Stored data:
↓

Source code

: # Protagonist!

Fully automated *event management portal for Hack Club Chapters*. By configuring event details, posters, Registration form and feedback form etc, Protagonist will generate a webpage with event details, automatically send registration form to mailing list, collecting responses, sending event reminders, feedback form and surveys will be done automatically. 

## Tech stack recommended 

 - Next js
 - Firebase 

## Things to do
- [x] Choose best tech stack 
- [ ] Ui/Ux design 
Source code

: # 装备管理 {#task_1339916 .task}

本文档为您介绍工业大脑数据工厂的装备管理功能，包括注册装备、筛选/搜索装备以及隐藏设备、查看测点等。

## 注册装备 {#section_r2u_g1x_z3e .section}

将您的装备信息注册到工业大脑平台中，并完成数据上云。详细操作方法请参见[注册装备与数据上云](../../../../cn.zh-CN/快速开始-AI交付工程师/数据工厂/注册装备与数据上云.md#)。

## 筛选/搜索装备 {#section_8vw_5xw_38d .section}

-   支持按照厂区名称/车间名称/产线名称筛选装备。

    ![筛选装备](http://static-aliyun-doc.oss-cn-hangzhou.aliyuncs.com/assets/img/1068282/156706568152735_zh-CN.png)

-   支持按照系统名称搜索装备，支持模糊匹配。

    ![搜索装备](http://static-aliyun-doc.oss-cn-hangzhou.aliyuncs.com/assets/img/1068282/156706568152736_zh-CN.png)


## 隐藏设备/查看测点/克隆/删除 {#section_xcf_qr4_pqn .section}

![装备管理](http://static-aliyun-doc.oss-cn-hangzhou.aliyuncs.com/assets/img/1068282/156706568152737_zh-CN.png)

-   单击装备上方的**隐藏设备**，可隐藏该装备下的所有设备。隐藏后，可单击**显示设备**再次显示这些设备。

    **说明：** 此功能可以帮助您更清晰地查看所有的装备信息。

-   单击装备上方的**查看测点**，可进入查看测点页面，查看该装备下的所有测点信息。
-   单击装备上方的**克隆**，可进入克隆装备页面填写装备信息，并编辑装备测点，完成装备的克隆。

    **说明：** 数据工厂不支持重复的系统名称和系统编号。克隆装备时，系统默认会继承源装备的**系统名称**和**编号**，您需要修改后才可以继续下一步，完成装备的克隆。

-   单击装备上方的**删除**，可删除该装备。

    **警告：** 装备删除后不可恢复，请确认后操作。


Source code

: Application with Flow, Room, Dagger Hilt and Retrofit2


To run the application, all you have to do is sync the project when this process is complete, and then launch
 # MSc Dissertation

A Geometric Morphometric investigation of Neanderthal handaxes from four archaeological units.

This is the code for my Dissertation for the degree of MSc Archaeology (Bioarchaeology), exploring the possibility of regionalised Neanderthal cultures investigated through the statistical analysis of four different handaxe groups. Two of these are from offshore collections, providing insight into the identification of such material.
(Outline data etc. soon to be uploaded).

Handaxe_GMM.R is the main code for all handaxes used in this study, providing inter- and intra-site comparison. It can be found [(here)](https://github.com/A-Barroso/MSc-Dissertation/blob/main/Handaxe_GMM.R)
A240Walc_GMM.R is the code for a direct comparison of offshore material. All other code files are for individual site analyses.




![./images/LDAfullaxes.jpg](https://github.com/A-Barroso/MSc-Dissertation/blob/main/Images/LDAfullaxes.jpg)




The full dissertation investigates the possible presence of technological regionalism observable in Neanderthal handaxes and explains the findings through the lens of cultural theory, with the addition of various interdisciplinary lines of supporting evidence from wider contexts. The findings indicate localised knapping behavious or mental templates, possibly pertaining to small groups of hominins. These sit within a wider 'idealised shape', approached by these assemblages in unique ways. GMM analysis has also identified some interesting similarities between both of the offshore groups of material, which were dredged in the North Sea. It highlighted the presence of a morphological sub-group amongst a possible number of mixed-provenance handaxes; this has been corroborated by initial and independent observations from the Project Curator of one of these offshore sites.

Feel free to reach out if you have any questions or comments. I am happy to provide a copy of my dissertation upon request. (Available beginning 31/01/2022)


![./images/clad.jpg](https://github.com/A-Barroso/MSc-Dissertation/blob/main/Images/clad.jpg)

↑

From the records above, pull out each line that has "four".

Answer section:
A Geometric Morphometric investigation of Neanderthal handaxes from four archaeological units.
This is the code for my Dissertation for the degree of MSc Archaeology (Bioarchaeology), exploring the possibility of regionalised Neanderthal cultures investigated through the statistical analysis of four different handaxe groups. Two of these are from offshore collections, providing insight into the identification of such material.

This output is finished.